● Task objective
From the top of the entries below through the line containing "Deletes a ProgramPlatformVersionLanguageReviewtype", return every line exactly as written, please, and stop there.

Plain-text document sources
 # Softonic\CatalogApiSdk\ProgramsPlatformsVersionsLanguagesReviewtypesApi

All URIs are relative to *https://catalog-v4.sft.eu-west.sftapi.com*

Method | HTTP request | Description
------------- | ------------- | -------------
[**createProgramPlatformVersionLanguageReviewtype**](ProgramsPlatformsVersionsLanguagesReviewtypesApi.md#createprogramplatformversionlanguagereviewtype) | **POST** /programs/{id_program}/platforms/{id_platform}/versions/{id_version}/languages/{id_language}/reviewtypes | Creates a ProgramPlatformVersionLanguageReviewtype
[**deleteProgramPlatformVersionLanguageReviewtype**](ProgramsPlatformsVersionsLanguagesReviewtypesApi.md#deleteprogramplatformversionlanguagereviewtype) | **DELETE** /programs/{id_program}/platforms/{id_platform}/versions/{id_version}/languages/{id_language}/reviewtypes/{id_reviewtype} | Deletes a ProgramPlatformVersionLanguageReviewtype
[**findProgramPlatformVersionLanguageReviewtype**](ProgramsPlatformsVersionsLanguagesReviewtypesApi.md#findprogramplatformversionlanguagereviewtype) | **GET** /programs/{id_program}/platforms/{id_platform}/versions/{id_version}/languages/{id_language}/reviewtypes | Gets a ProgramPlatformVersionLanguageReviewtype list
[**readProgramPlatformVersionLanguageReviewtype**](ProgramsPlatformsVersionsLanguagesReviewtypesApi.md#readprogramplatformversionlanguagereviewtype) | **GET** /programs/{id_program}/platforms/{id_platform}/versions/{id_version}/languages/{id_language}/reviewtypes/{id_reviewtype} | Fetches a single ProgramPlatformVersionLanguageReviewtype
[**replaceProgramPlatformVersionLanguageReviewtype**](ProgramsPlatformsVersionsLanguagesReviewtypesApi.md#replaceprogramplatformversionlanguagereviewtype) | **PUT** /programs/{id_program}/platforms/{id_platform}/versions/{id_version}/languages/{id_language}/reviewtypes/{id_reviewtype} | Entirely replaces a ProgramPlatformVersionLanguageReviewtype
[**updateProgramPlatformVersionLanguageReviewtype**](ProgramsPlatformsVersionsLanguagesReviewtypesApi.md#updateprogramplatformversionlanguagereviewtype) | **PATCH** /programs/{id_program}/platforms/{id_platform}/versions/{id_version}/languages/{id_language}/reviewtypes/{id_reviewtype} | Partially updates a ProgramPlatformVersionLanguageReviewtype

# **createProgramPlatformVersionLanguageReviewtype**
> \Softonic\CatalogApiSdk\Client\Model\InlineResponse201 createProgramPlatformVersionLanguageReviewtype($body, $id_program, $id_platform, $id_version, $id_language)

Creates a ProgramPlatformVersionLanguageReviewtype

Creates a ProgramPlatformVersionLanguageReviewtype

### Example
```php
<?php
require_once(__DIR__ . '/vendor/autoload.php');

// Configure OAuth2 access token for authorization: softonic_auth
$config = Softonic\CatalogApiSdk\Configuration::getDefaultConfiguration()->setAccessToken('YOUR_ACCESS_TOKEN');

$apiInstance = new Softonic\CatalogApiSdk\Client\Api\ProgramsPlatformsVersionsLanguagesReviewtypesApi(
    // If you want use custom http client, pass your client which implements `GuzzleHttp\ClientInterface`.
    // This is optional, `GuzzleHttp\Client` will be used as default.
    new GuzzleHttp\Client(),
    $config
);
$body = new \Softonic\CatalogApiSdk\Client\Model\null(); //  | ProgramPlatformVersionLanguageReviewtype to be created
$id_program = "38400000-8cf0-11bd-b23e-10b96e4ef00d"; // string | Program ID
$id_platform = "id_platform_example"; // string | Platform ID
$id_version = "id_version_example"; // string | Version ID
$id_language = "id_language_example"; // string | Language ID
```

● Response for this exercise
 # Softonic\CatalogApiSdk\ProgramsPlatformsVersionsLanguagesReviewtypesApi

All URIs are relative to *https://catalog-v4.sft.eu-west.sftapi.com*

Method | HTTP request | Description
------------- | ------------- | -------------
[**createProgramPlatformVersionLanguageReviewtype**](ProgramsPlatformsVersionsLanguagesReviewtypesApi.md#createprogramplatformversionlanguagereviewtype) | **POST** /programs/{id_program}/platforms/{id_platform}/versions/{id_version}/languages/{id_language}/reviewtypes | Creates a ProgramPlatformVersionLanguageReviewtype
[**deleteProgramPlatformVersionLanguageReviewtype**](ProgramsPlatformsVersionsLanguagesReviewtypesApi.md#deleteprogramplatformversionlanguagereviewtype) | **DELETE** /programs/{id_program}/platforms/{id_platform}/versions/{id_version}/languages/{id_language}/reviewtypes/{id_reviewtype} | Deletes a ProgramPlatformVersionLanguageReviewtype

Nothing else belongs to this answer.